The distinction between active and passive exists for performance reasons. Active operations are used when an array of data has already been allocated and only needs processing, e.g. written to disk. This leaves the decision whether to copy this array or process it directly to the callee.
When implementing a subclass of NSStream or NSAccess, you only need to implement one of both. Internally, both stream and access will internally convert between active and passive where needed.
Currently all implementations of the abstract core operations allow for little configuration. Therefore it is likely that what you're looking for is not directly available in NWIO. Instead of things being endlessly configurable, they are easily extensible. So choose an operation similar to you need and modify it accordingly. For example, to count the occurence of a character, simple extend NWIOExtract and implement:
- (void)extractFrom:(const unsigned char *)buffer length:(NSUInteger)length {
while (length--) {
if (*(buffer++) == 'x') {
count++;
}
}
}
- Things should always work, and do the most 'common' task, no more complicated than needed.
- Optimization should be done on a high level, for example by changing the composition of the chain.
- Every buffer (void *) can be zero, which indicates a transparent buffer.
- Never assume a buffer to not be NULL, never treat NULL as an error.
- Respect the expected complexity of methods. A single io call typically results in a single chain of subsequent io calls along the stream.
IO operations should have execution time proportional to the complexity of the operation itself and composition based on other IO operations. One should avoid for example implementing a read operation that cascades into a series of reads in order to fill a given buffer. Such compensating behavior hides inefficiencies and it is difficult to guarantee successful operation in general. If stream fragmentation in underlying streams cause performance loss, one should insert a buffering stream to compensate.
Why do you use 'read' and 'input' interchangeably? Initially it was only 'read', but that made some things confusing. So I chose to use read/write for operations and actions, while input/output refers to actual objects and relations.
Why did you put the reader and the writer in the same class? There's not so much reason as style involved here. I mostly wanted to keep the number of classes and methods small. It should benefit the simplicity and ease-of-use; hope it did.

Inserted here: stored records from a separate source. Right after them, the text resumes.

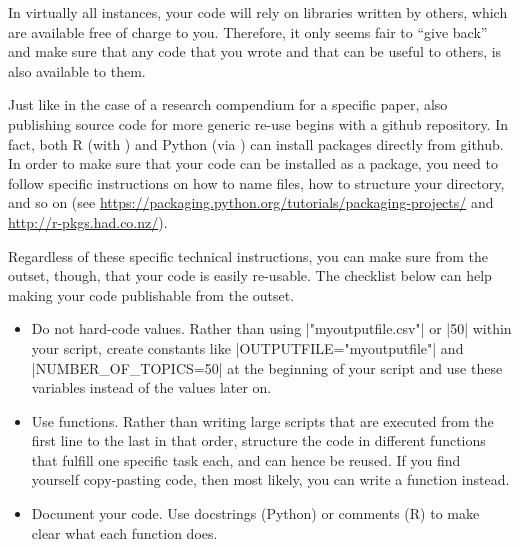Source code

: In virtually all instances, your code will rely on libraries written
by others, which are available free of charge to you. Therefore,
it only seems fair to ``give back'' and make sure that any code that
you wrote and that can be useful to others, is also available to them.

Just like in the case of a research compendium for a specific paper,
also publishing source code for more generic re-use begins with a
github repository. In fact, both R (with ) and Python
(via ) can install packages directly from github. In order
to make sure that your code can be installed as a package, you
need to follow specific instructions on how to name files, how to
structure your directory, and so on (see \url{https://packaging.python.org/tutorials/packaging-projects/}
and \url{http://r-pkgs.had.co.nz/}).

Regardless of these specific technical instructions, you can make
sure from the outset, though, that your code is easily re-usable.
The checklist below can help making your code publishable from the
outset.

\begin{itemize}
\item Do not hard-code values. Rather than using |"myoutputfile.csv"| or |50| within your script, create constants like |OUTPUTFILE="myoutputfile"| and |NUMBER_OF_TOPICS=50| at the beginning of your script and use these variables instead of the values later on.
\item Use functions. Rather than writing large scripts that are executed from the first line to the last in that order, structure the code in different functions that fulfill one specific task each, and can hence be reused. If you find yourself copy-pasting code, then most likely, you can write a function instead.
\item Document your code. Use docstrings (Python) or comments (R) to make clear what each function does.
\end{itemize}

Don't you think there it is much more efficient to write a custom stream instead of using NWIO? There surely is. NWIO wasn't built with a performance focus. Perfectly balanced buffers could deliver a significant performance gain, but will be harder to write, debug, and maintain. Also, there is quite some room for tweaking NWIO's performance, for example by setting buffer sizes and ordering streams.
The source comes with an XCode 4 project file that should take care of building the library and running the demo app. To use NWIO in your project, it is recommended to directly include those source files needed. This does however require the LLVM 3.0 compiler with ARC.
Documentation generated and installed by running from the project root:
appledoc -p NWIO -v 0.1 -c Noodlewerk --company-id com.noodlewerk -o . .
See the appledoc documentation for more info.
If you find any bugs, design flaws, or think NWIO is missing a feature, then submit an issue on GitHub. Ideally provide with it a piece of (runnable, bug free) code that exposes the problem. In the case of a bug, this would be a unit test that fails until the bug is fixed. Take a look at NWIOTests folder for examples.
- Add many more sources, filters, transforms, and extracts. We will welcome your requests.
- Extend beyond bytes, e.g. to text (UTF8), with a NSScanner-like implementation, or a streaming XML/JSON parser.
- Check GitHub milestones for more plans.
NWIO is licensed under the terms of the Apache License version 2.0, see the included LICENSE file.